Project 1: Characterization of Clinical Phenotypes of Laryngeal Dystonia and Voice Tremor

Center Site: Department of Surgery, Division of Otolaryngology-Head & Neck Surgery, University of Utah

Lead PI: Julie Barkmeier-Kraemer, PhD

ClinicalTrials.gov registration: NCT05150106

Laryngeal dystonia (LD) is a rare neurological voice disorder that interrupts speaking with intermittent onset of a strained-strangled voice quality or causes voicing to stop or produce sudden breathiness. Those suffering from LD commonly report onset of symptoms 5 years prior to achieving an accurate diagnosis, despite seeing multiple experts. Voice tremor (VT) is another neurological voice disorder that is perceived by listeners as a shaky voice quality. Severe VT can result in voice interruptions that sound similar to LD resulting in misdiagnosis by experts.

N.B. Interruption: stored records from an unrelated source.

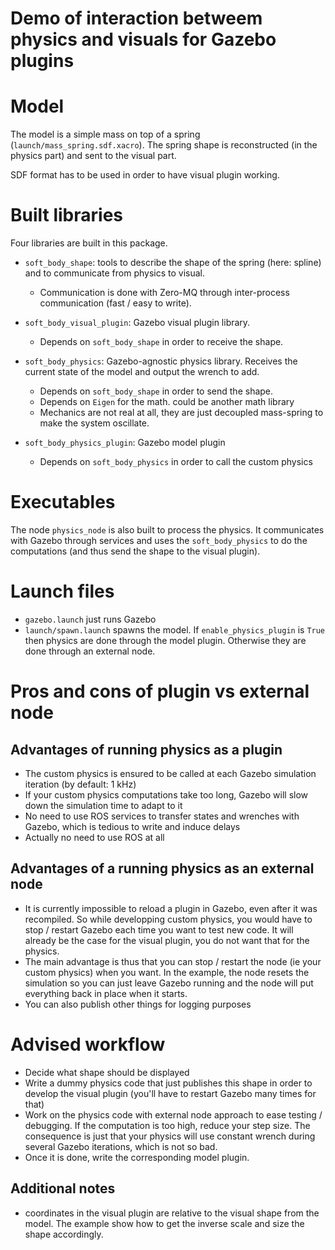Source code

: # Demo of interaction betweem physics and visuals for Gazebo plugins

# Model

The model is a simple mass on top of a spring (`launch/mass_spring.sdf.xacro`). The spring shape is reconstructed (in the physics part) and sent to the visual part. 

SDF format has to be used in order to have visual plugin working.

# Built libraries

Four libraries are built in this package. 

* `soft_body_shape`: tools to describe the shape of the spring (here: spline) and to communicate from physics to visual.
   * Communication is done with  Zero-MQ through inter-process communication (fast / easy to write).

* `soft_body_visual_plugin`: Gazebo visual plugin library. 
   * Depends on `soft_body_shape` in order to receive the shape.
 
* `soft_body_physics`: Gazebo-agnostic physics library. Receives the current state of the model and output the wrench to add. 
   * Depends on `soft_body_shape` in order to send the shape. 
   * Depends on `Eigen` for the math. could be another math library
   * Mechanics are not real at all, they are just decoupled mass-spring to make the system oscillate.
 
* `soft_body_physics_plugin`: Gazebo model plugin
   * Depends on `soft_body_physics` in order to call the custom physics
 
# Executables

The node `physics_node` is also built to process the physics. It communicates with Gazebo through services and uses the `soft_body_physics` to do the computations (and thus send the shape to the visual plugin).

# Launch files

* `gazebo.launch` just runs Gazebo
* `launch/spawn.launch` spawns the model. If `enable_physics_plugin` is `True` then physics are done through the model plugin. Otherwise they are done through an external node. 

# Pros and cons of plugin vs external node

## Advantages of running physics as a plugin

* The custom physics is ensured to be called at each Gazebo simulation iteration (by default: 1 kHz)
* If your custom physics computations take too long, Gazebo will slow down the simulation time to adapt to it
* No need to use ROS services to transfer states and wrenches with Gazebo, which is tedious to write and induce delays
* Actually no need to use ROS at all

## Advantages of a running physics as an external node

* It is currently impossible to reload a plugin in Gazebo, even after it was recompiled. So while developping custom physics, you would have to stop / restart Gazebo each time you want to test new code. It will already be the case for the visual plugin, you do not want that for the physics.
* The main advantage is thus that you can stop / restart the node (ie your custom physics) when you want. In the example, the node resets the simulation so you can just leave Gazebo running and the node will put everything back in place when it starts.
* You can also publish other things for logging purposes

# Advised workflow

* Decide what shape should be displayed
* Write a dummy physics code that just publishes this shape in order to develop the visual plugin (you'll have to restart Gazebo many times for that)
* Work on the physics code with external node approach to ease testing / debugging. If the computation is too high, reduce your step size. The consequence is just that your physics will use constant wrench during several Gazebo iterations, which is not so bad.
* Once it is done, write the corresponding model plugin. 

## Additional notes

* coordinates in the visual plugin are relative to the visual shape from the model. The example show how to get the inverse scale and size the shape accordingly.
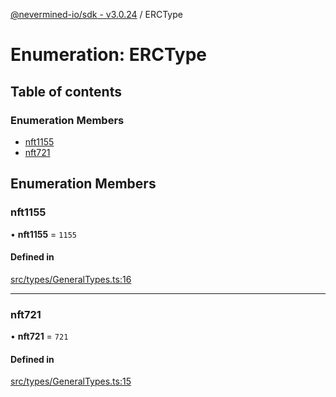 [@nevermined-io/sdk - v3.0.24](../code-reference.md) / ERCType

# Enumeration: ERCType

## Table of contents

### Enumeration Members

- [nft1155](ERCType.md#nft1155)
- [nft721](ERCType.md#nft721)

## Enumeration Members

### nft1155

• **nft1155** = `1155`

#### Defined in

[src/types/GeneralTypes.ts:16](https://github.com/nevermined-io/sdk-js/blob/60ae62388d846371ef4803130637a6d86441718c/src/types/GeneralTypes.ts#L16)

---

### nft721

• **nft721** = `721`

#### Defined in

[src/types/GeneralTypes.ts:15](https://github.com/nevermined-io/sdk-js/blob/60ae62388d846371ef4803130637a6d86441718c/src/types/GeneralTypes.ts#L15)
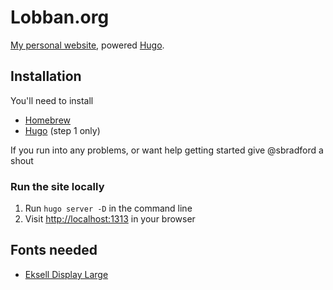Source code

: # Lobban.org

[My personal website](https://lobban.org), powered [Hugo](https://gohugo.io).

## Installation

You'll need to install

* [Homebrew](https://brew.sh)
* [Hugo](https://gohugo.io/getting-started/quick-start/#step-1-install-hugo) (step 1 only)

If you run into any problems, or want help getting started give @sbradford a shout

### Run the site locally

1. Run `hugo server -D` in the command line
2. Visit [http://localhost:1313](http://localhost:1313) in your browser


## Fonts needed
- [Eksell Display Large](https://lettersfromsweden.se/ekselldisplay/)
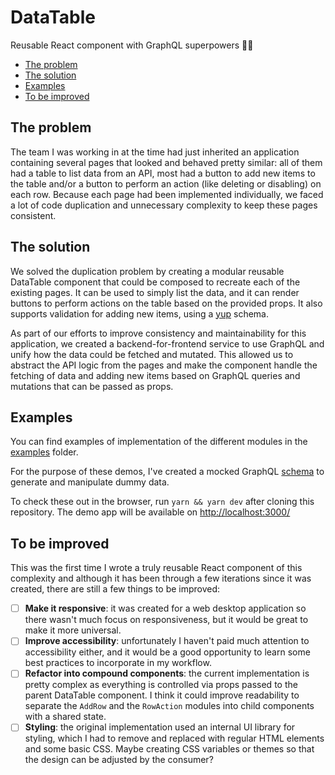 # DataTable

Reusable React component with GraphQL superpowers 💪🏼

- [The problem](#the-problem)
- [The solution](#the-solution)
- [Examples](#examples)
- [To be improved](#to-be-improved)

## The problem

The team I was working in at the time had just inherited an application containing several pages that looked and behaved pretty similar: all of them had a table to list data from an API, most had a button to add new items to the table and/or a button to perform an action (like deleting or disabling) on each row. Because each page had been implemented individually, we faced a lot of code duplication and unnecessary complexity to keep these pages consistent.

## The solution

We solved the duplication problem by creating a modular reusable DataTable component that could be composed to recreate each of the existing pages. It can be used to simply list the data, and it can render buttons to perform actions on the table based on the provided props. It also supports validation for adding new items, using a [yup](https://github.com/jquense/yup) schema.

As part of our efforts to improve consistency and maintainability for this application, we created a backend-for-frontend service to use GraphQL and unify how the data could be fetched and mutated. This allowed us to abstract the API logic from the pages and make the component handle the fetching of data and adding new items based on GraphQL queries and mutations that can be passed as props.

## Examples

You can find examples of implementation of the different modules in the [examples](./src/examples/) folder.

For the purpose of these demos, I've created a mocked GraphQL [schema](./src/api/schema.ts) to generate and manipulate dummy data.

To check these out in the browser, run `yarn && yarn dev` after cloning this repository. The demo app will be available on [http://localhost:3000/](http://localhost:3000/)

## To be improved

This was the first time I wrote a truly reusable React component of this complexity and although it has been through a few iterations since it was created, there are still a few things to be improved:

- [ ] **Make it responsive**: it was created for a web desktop application so there wasn't much focus on responsiveness, but it would be great to make it more universal.
- [ ] **Improve accessibility**: unfortunately I haven't paid much attention to accessibility either, and it would be a good opportunity to learn some best practices to incorporate in my workflow.
- [ ] **Refactor into compound components**: the current implementation is pretty complex as everything is controlled via props passed to the parent DataTable component. I think it could improve readability to separate the `AddRow` and the `RowAction` modules into child components with a shared state.
- [ ] **Styling**: the original implementation used an internal UI library for styling, which I had to remove and replaced with regular HTML elements and some basic CSS. Maybe creating CSS variables or themes so that the design can be adjusted by the consumer?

Recent research shows poor reliability in distinguishing those with LD from other voice disorders, largely due to the reliance on perceptual assessment methods and a wide range of clinical criteria without evidence to guide accurate diagnostic approaches. This is particularly true of VT, a voice disorder without clearly documented clinical features such that classification is not possible using current movement disorder consensus-based tremor syndrome criteria. Accurate differential diagnosis of LD from VT is essential to effective treatment planning and management as well as for accurate clinical and epidemiologic characterization and classification. 

The goal of this project is to systematically characterize individuals with LD and VT using currently available and novel clinical tools to determine distinguishing clinical features highly predictive of their correct diagnosis. 

Three studies will be conducted with individuals diagnosed by multi-disciplinary consensus to meet criteria for LD and VT as well as neurotypical normal controls. All participants will undergo thorough screening and testing to assure consensus regarding their group assignment by experts from speech-language pathology, neurology, and otolaryngology. Thereafter, clinical phenotypic features will be compared between groups using acoustic, aerodynamic, laryngeal EMG, and nasoendoscopy to quantify periodicity and task-specificity of voice patterns. Novel assessment tools and measures will also be used to study body distribution, condition of speech symptoms, and regularity or intermittency/phoneme-specificity of speech structure movement (kinematic) patterns using high speed videoendoscopy (HSV), real-time magnetic resonance imaging (rtMRI), and nasoendoscopy recordings during sustained phonation compared to voice- and voiceless-loaded sentences. Computational modeling will be used to assess aerodynamic, laryngeal EMG and speech structure kinematic patterns to simulate patient-specific acoustic output predictive of group membership as VT or LD.

Outcomes of this research will significantly advance our clinical and scientific knowledge regarding optimal clinical tools and measures of LD and VT clinical features that result in precise diagnosis of these neurological speech disorders.